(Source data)
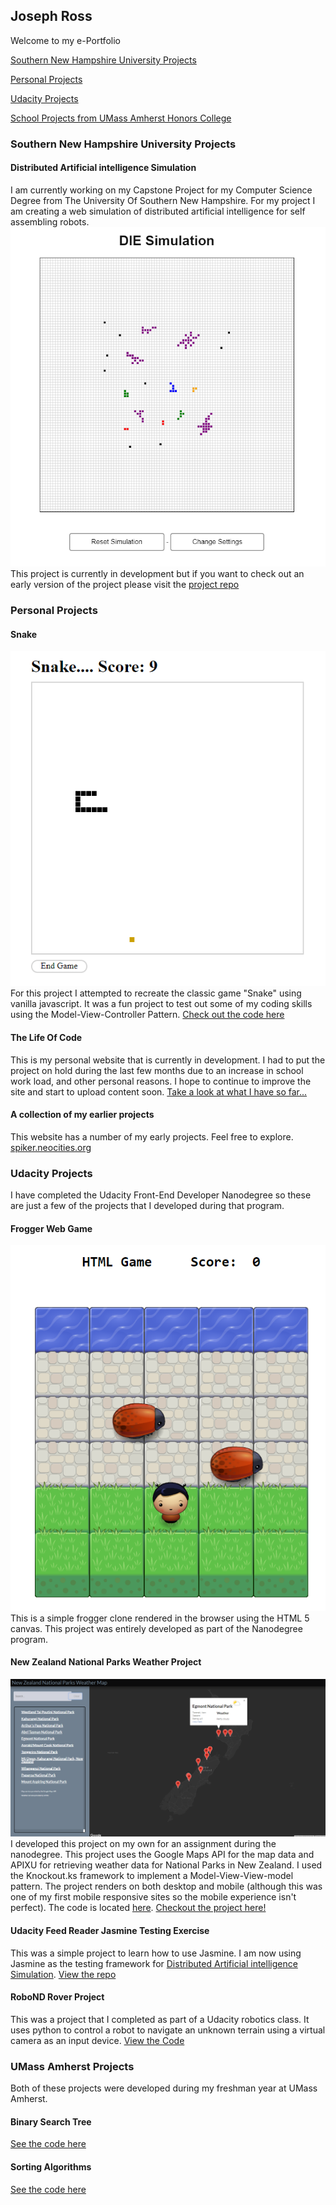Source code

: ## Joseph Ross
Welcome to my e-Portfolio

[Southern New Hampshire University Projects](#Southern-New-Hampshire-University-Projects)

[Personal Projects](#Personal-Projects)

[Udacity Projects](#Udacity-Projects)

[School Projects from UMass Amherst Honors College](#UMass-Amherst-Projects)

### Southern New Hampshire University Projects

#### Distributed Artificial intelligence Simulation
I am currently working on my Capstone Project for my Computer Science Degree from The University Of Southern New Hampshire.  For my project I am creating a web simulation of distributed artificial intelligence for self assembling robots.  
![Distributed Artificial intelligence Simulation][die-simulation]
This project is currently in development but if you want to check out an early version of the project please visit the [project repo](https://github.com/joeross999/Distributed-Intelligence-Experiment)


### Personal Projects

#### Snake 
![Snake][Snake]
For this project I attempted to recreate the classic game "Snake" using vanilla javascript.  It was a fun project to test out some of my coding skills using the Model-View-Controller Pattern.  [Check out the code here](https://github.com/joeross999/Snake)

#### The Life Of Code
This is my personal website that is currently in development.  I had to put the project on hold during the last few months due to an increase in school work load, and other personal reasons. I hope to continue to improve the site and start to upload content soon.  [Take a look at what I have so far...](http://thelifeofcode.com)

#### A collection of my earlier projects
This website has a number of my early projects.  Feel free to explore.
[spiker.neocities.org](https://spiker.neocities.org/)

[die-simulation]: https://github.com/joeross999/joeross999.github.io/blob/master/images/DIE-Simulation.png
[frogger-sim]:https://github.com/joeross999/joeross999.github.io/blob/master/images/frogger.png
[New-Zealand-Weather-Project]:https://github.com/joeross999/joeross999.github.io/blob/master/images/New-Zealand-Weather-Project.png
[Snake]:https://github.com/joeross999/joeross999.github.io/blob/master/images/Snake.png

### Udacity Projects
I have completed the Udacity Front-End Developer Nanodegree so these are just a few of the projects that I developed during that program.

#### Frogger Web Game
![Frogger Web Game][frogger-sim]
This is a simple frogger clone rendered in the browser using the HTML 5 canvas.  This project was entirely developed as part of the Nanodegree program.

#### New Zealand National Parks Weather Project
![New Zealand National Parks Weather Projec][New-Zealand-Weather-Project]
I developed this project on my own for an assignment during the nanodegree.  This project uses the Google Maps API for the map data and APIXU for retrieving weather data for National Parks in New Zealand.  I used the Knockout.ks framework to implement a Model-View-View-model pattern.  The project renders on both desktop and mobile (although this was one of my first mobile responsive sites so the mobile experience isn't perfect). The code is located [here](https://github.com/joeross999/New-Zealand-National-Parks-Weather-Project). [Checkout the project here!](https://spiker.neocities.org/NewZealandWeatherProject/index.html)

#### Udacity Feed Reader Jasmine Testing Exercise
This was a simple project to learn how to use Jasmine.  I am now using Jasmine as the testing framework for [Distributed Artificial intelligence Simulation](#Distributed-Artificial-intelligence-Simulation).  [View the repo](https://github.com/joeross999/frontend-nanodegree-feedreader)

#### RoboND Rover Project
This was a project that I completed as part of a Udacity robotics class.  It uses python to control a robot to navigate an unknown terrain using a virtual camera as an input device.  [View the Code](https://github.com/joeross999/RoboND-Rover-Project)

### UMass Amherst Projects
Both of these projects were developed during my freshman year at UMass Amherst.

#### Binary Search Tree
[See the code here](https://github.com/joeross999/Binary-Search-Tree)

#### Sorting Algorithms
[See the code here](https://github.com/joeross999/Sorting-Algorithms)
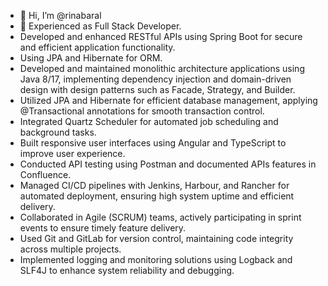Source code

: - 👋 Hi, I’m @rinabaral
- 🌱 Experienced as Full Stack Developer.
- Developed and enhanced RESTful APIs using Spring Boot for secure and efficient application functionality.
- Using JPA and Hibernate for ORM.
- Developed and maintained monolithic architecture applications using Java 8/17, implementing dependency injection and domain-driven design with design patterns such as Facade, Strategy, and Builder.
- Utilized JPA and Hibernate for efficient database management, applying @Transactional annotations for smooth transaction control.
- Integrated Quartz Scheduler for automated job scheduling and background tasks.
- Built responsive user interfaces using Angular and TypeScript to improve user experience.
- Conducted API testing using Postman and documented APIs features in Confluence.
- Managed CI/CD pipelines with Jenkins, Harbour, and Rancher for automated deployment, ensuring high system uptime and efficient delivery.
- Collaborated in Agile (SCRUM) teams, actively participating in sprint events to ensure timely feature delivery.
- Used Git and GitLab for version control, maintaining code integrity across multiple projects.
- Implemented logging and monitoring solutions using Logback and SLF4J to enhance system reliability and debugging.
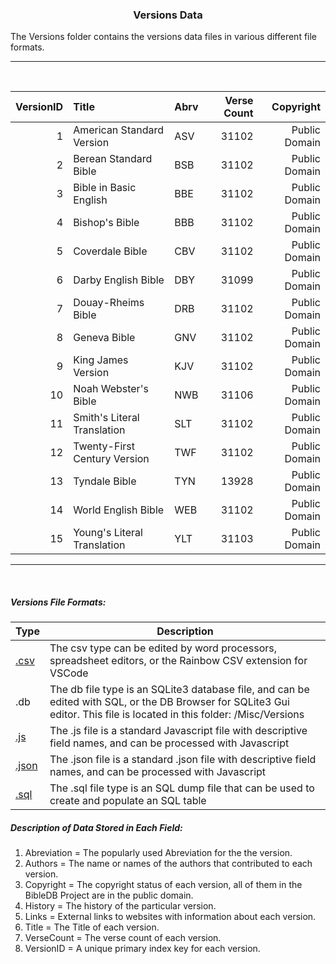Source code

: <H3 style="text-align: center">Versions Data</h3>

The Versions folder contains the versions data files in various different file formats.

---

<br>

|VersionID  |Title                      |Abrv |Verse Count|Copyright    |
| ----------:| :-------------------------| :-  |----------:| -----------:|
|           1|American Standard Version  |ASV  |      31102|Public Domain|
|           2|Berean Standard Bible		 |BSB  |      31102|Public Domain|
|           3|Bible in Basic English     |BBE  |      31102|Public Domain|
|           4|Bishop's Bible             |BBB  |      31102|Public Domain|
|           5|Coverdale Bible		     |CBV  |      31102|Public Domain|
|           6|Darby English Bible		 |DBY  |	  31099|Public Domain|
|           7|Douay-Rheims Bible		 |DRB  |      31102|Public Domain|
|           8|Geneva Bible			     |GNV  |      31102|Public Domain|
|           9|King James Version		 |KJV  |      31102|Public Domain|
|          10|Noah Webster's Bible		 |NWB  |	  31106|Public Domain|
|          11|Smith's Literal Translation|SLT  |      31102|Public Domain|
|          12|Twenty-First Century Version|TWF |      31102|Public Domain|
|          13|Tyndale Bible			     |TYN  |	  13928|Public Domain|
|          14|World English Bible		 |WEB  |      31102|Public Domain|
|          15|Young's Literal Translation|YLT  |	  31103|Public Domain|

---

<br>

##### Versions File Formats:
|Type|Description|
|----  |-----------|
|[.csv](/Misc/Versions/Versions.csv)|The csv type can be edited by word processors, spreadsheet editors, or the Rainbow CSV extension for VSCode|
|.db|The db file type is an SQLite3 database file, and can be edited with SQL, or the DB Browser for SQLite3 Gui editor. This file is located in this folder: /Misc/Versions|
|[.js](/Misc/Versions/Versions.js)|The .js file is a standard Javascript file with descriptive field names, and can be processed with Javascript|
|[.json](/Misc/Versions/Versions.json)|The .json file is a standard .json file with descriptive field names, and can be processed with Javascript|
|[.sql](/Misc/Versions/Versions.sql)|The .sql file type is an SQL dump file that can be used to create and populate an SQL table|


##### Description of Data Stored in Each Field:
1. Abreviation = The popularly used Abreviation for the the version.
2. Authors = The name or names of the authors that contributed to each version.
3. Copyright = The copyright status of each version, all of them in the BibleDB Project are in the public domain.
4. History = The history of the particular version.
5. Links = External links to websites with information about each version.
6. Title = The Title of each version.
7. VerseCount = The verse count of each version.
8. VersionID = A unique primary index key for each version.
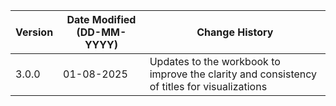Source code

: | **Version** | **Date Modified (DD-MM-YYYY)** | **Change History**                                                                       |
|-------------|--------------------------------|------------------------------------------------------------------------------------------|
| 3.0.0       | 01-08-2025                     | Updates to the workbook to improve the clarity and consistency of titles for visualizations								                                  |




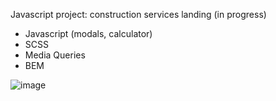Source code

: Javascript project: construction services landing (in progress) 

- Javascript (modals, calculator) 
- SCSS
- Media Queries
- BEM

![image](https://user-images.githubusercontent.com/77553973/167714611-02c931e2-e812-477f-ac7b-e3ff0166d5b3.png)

**Assignment**
Repeat exactly and only the lines from the start of the data above through the line that holds "#### A collection of my earlier projects", inclusive. Pictures do not belong in the copy.

**Solution for this exercise**
Source code

: ## Joseph Ross
Welcome to my e-Portfolio

[Southern New Hampshire University Projects](#Southern-New-Hampshire-University-Projects)

[Personal Projects](#Personal-Projects)

[Udacity Projects](#Udacity-Projects)

[School Projects from UMass Amherst Honors College](#UMass-Amherst-Projects)

### Southern New Hampshire University Projects

#### Distributed Artificial intelligence Simulation
I am currently working on my Capstone Project for my Computer Science Degree from The University Of Southern New Hampshire.  For my project I am creating a web simulation of distributed artificial intelligence for self assembling robots.  
![Distributed Artificial intelligence Simulation][die-simulation]
This project is currently in development but if you want to check out an early version of the project please visit the [project repo](https://github.com/joeross999/Distributed-Intelligence-Experiment)


### Personal Projects

#### Snake 
![Snake][Snake]
For this project I attempted to recreate the classic game "Snake" using vanilla javascript.  It was a fun project to test out some of my coding skills using the Model-View-Controller Pattern.  [Check out the code here](https://github.com/joeross999/Snake)

#### The Life Of Code
This is my personal website that is currently in development.  I had to put the project on hold during the last few months due to an increase in school work load, and other personal reasons. I hope to continue to improve the site and start to upload content soon.  [Take a look at what I have so far...](http://thelifeofcode.com)

#### A collection of my earlier projects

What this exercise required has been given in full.